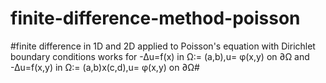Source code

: # finite-difference-method-poisson
#finite difference in 1D and 2D applied to Poisson's equation with Dirichlet boundary conditions
works for -∆u=f(x) in Ω∶= (a,b),u= φ(x,y) on ∂Ω
and -∆u=f(x,y) in Ω∶= (a,b)x(c,d),u= φ(x,y) on ∂Ω#

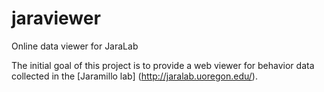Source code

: # jaraviewer
Online data viewer for JaraLab

The initial goal of this project is to provide a web viewer for behavior data collected in the [Jaramillo lab] (http://jaralab.uoregon.edu/).

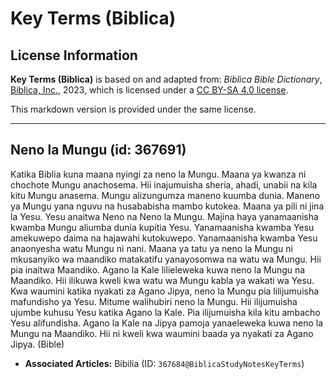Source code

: # Key Terms (Biblica)

## License Information

**Key Terms (Biblica)** is based on and adapted from: _Biblica Bible Dictionary_, [Biblica, Inc.](https://www.biblica.com/), 2023, which is licensed under a [CC BY-SA 4.0 license](https://creativecommons.org/licenses/by-sa/4.0/legalcode.en).

This markdown version is provided under the same license.



--------------------------------

## Neno la Mungu (id: 367691)

Katika Biblia kuna maana nyingi za neno la Mungu. Maana ya kwanza ni chochote Mungu anachosema. Hii inajumuisha sheria, ahadi, unabii na kila kitu Mungu anasema. Mungu alizungumza maneno kuumba dunia. Maneno ya Mungu yana nguvu na husababisha mambo kutokea. Maana ya pili ni jina la Yesu. Yesu anaitwa Neno na Neno la Mungu. Majina haya yanamaanisha kwamba Mungu aliumba dunia kupitia Yesu. Yanamaanisha kwamba Yesu amekuwepo daima na hajawahi kutokuwepo. Yanamaanisha kwamba Yesu anaonyesha watu Mungu ni nani. Maana ya tatu ya neno la Mungu ni mkusanyiko wa maandiko matakatifu yanayosomwa na watu wa Mungu. Hii pia inaitwa Maandiko. Agano la Kale lilieleweka kuwa neno la Mungu na Maandiko. Hii ilikuwa kweli kwa watu wa Mungu kabla ya wakati wa Yesu. Kwa waumini katika nyakati za Agano Jipya, neno la Mungu pia lilijumuisha mafundisho ya Yesu. Mitume walihubiri neno la Mungu. Hii ilijumuisha ujumbe kuhusu Yesu katika Agano la Kale. Pia ilijumuisha kila kitu ambacho Yesu alifundisha. Agano la Kale na Jipya pamoja yanaeleweka kuwa neno la Mungu na Maandiko. Hii ni kweli kwa waumini baada ya nyakati za Agano Jipya. (Bible)

* **Associated Articles:** Bibilia (ID: `367684@BiblicaStudyNotesKeyTerms`)

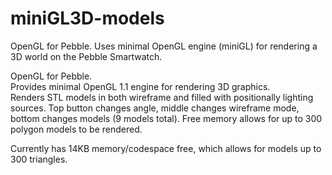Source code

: miniGL3D-models
===============

OpenGL for Pebble.  Uses minimal OpenGL engine (miniGL) for rendering a 3D world on the Pebble Smartwatch.

OpenGL for Pebble.  
Provides minimal OpenGL 1.1 engine for rendering 3D graphics.  
Renders STL models in both wireframe and filled with positionally lighting sources.
Top button changes angle, middle changes wireframe mode, bottom changes models (9 models total).
Free memory allows for up to 300 polygon models to be rendered.

Currently has 14KB memory/codespace free, which allows for models up to 300 triangles.
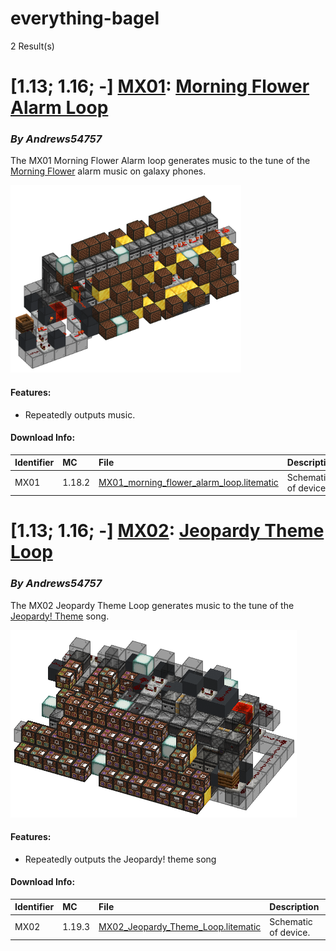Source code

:# everything-bagel
2 Result(s)

# [1.13; 1.16; -] [MX01](MX01%20Morning%20Flower%20Alarm%20Loop): [Morning Flower Alarm Loop](MX01%20Morning%20Flower%20Alarm%20Loop/MX01_Morning_Flower_Alarm_Loop.pdf)
### *By Andrews54757*

The MX01 Morning Flower Alarm loop generates music to the tune of the [Morning Flower](https://www.youtube.com/watch?v=vTVWGoQcn9Q) alarm music on galaxy phones.

<img src="MX01%20Morning%20Flower%20Alarm%20Loop/morning_loop.png?raw=1" height="300px">

#### Features:
- Repeatedly outputs music.

#### Download Info:
|Identifier   | MC       | File                                                                                                                                | Description           |
|------------ |:-------- |:----------------------------------------------------------------------------------------------------------------------------------- |:----------------------|
|MX01         | 1.18.2   | [MX01_morning_flower_alarm_loop.litematic](MX01%20Morning%20Flower%20Alarm%20Loop/MX01_morning_flower_alarm_loop.litematic?raw=1)   | Schematic of device.  |



# [1.13; 1.16; -] [MX02](MX02%20Jeopardy%20Theme%20Loop): [Jeopardy Theme Loop](MX02%20Jeopardy%20Theme%20Loop/MX02_Jeopardy_Theme_Loop.pdf)
### *By Andrews54757*

The MX02 Jeopardy Theme Loop generates music to the tune of the [Jeopardy! Theme](https://www.youtube.com/watch?v=vWuQVpBeqLs) song.

<img src="MX02%20Jeopardy%20Theme%20Loop/jeopardy.png?raw=1" height="300px">

#### Features:
- Repeatedly outputs the Jeopardy! theme song

#### Download Info:
|Identifier   | MC       | File                                                                                                            | Description           |
|------------ |:-------- |:--------------------------------------------------------------------------------------------------------------- |:----------------------|
|MX02         | 1.19.3   | [MX02_Jeopardy_Theme_Loop.litematic](MX02%20Jeopardy%20Theme%20Loop/MX02_Jeopardy_Theme_Loop.litematic?raw=1)   | Schematic of device.  |
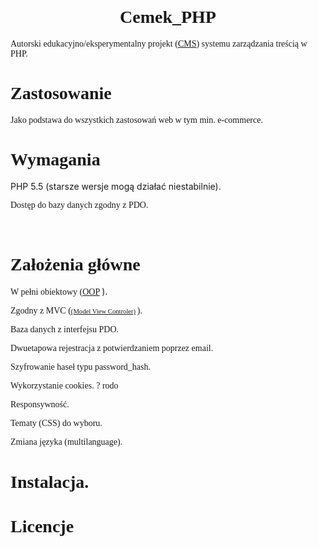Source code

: 
<HTML>

<BODY LANG="pl-PL" LINK="#000080" VLINK="#800000" DIR="LTR">
<H1 ALIGN=CENTER STYLE="margin-top: 0.42cm; page-break-after: avoid"><FONT FACE="Palatino Linotype, serif">Cemek_PHP </FONT>
</H1>

<P STYLE="margin-bottom: 0cm"><FONT FACE="CMU Typewriter Text, monospace"><FONT FACE="Palatino Linotype, serif">Autorski
 edukacyjno/eksperymentalny projekt (<A HREF="https://pl.wikipedia.org/wiki/System_zarządzania_treścią">CMS</A>) systemu zarządzania treścią w PHP.</FONT></FONT></P>
<H1 CLASS="western"><FONT FACE="Palatino Linotype, serif">Zastosowanie</FONT></H1>
<P CLASS="wcięcie-pierwszego-wiersza"><FONT FACE="Palatino Linotype, serif">Jako
podstawa do wszystkich zastosowań web w tym min. e-commerce.</FONT></P>
<H1 CLASS="western"><FONT FACE="Palatino Linotype, serif">Wymagania</FONT></H1>
<P CLASS="wcięcie-pierwszego-wiersza">PHP 5.5 (starsze wersje mogą
działać niestabilnie).</P>
<P CLASS="wcięcie-pierwszego-wiersza"><FONT FACE="Palatino Linotype, serif">Dostęp
do bazy danych zgodny z PDO.</FONT></P>
<P STYLE="margin-bottom: 0cm"><BR>
</P>
<H1 CLASS="western"><FONT FACE="Palatino Linotype, serif">Założenia główne </FONT>
</H1>
<P CLASS="wcięcie-pierwszego-wiersza"><FONT FACE="Palatino Linotype, serif">W
pełni obiektowy (</FONT><A HREF="https://pl.wikipedia.org/wiki/Programowanie_obiektowe"><FONT FACE="Palatino Linotype, serif">OOP</FONT></A><FONT FACE="Palatino Linotype, serif">
</FONT></FONT>).

</P>
<P CLASS="wcięcie-pierwszego-wiersza"><FONT FACE="Palatino Linotype, serif">Zgodny
z MVC (</FONT><A HREF="https://pl.wikipedia.org/wiki/Model-View-Controller"><FONT FACE="Palatino Linotype, serif"><FONT SIZE=1 STYLE="font-size: 8pt">(Model View Controler)</FONT></FONT></A><FONT FACE="Palatino Linotype, serif"><FONT SIZE=1 STYLE="font-size: 8pt">
 </FONT>).

</P>
<P CLASS="wcięcie-pierwszego-wiersza"><FONT FACE="Palatino Linotype, serif">Baza
danych z interfejsu PDO.</FONT></P>
<P CLASS="wcięcie-pierwszego-wiersza"><FONT FACE="Palatino Linotype, serif">Dwuetapowa
rejestracja z potwierdzaniem poprzez email.</FONT></P>
<P CLASS="wcięcie-pierwszego-wiersza"><FONT FACE="Palatino Linotype, serif">Szyfrowanie
haseł typu password_hash.</FONT></P>
<P CLASS="wcięcie-pierwszego-wiersza"><FONT FACE="Palatino Linotype, serif">Wykorzystanie
cookies. ? rodo</FONT></P>
<P CLASS="wcięcie-pierwszego-wiersza"><FONT FACE="Palatino Linotype, serif">Responsywność.</FONT></P>
<P CLASS="wcięcie-pierwszego-wiersza"><FONT FACE="Palatino Linotype, serif">Tematy
(CSS) do wyboru.</FONT></P>
<P CLASS="wcięcie-pierwszego-wiersza"><FONT FACE="Palatino Linotype, serif">Zmiana
języka (multilanguage).</FONT></P>
<H1 CLASS="western"><FONT FACE="Palatino Linotype, serif">Instalacja.</FONT></H1>
<H1 CLASS="western"><FONT FACE="Palatino Linotype, serif">Licencje</FONT></H1>
<P STYLE="margin-bottom: 0cm"><FONT FACE="Palatino Linotype, serif">	</FONT></P>
<P STYLE="margin-bottom: 0cm"><FONT FACE="Palatino Linotype, serif">	</FONT></P>
<P STYLE="margin-bottom: 0cm"><FONT FACE="Palatino Linotype, serif">	</FONT></P>
<P STYLE="margin-bottom: 0cm"><BR>
</P>
<P STYLE="margin-bottom: 0cm"> 
</P>
<P STYLE="margin-bottom: 0cm"><BR>
</P>
<P STYLE="margin-bottom: 0cm"><BR>
</P>
<P STYLE="margin-bottom: 0cm"><BR>
</P>
<P STYLE="margin-bottom: 0cm"><BR>
</P>
<P STYLE="margin-bottom: 0cm"><BR>
</P>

▸ EXERCISE DETAILS:
The reply should hold only the lines running from the top of the records to the line containing "Terms (Biblica)** is", both included, copied exactly with no pictures.

▸ ANSWER SECTION:
Source code

: # finite-difference-method-poisson
#finite difference in 1D and 2D applied to Poisson's equation with Dirichlet boundary conditions
works for -∆u=f(x) in Ω∶= (a,b),u= φ(x,y) on ∂Ω
and -∆u=f(x,y) in Ω∶= (a,b)x(c,d),u= φ(x,y) on ∂Ω#

Source code

: # jaraviewer
Online data viewer for JaraLab

The initial goal of this project is to provide a web viewer for behavior data collected in the [Jaramillo lab] (http://jaralab.uoregon.edu/).

Source code

: # Key Terms (Biblica)

## License Information

**Key Terms (Biblica)** is based on and adapted from: _Biblica Bible Dictionary_, [Biblica, Inc.](https://www.biblica.com/), 2023, which is licensed under a [CC BY-SA 4.0 license](https://creativecommons.org/licenses/by-sa/4.0/legalcode.en).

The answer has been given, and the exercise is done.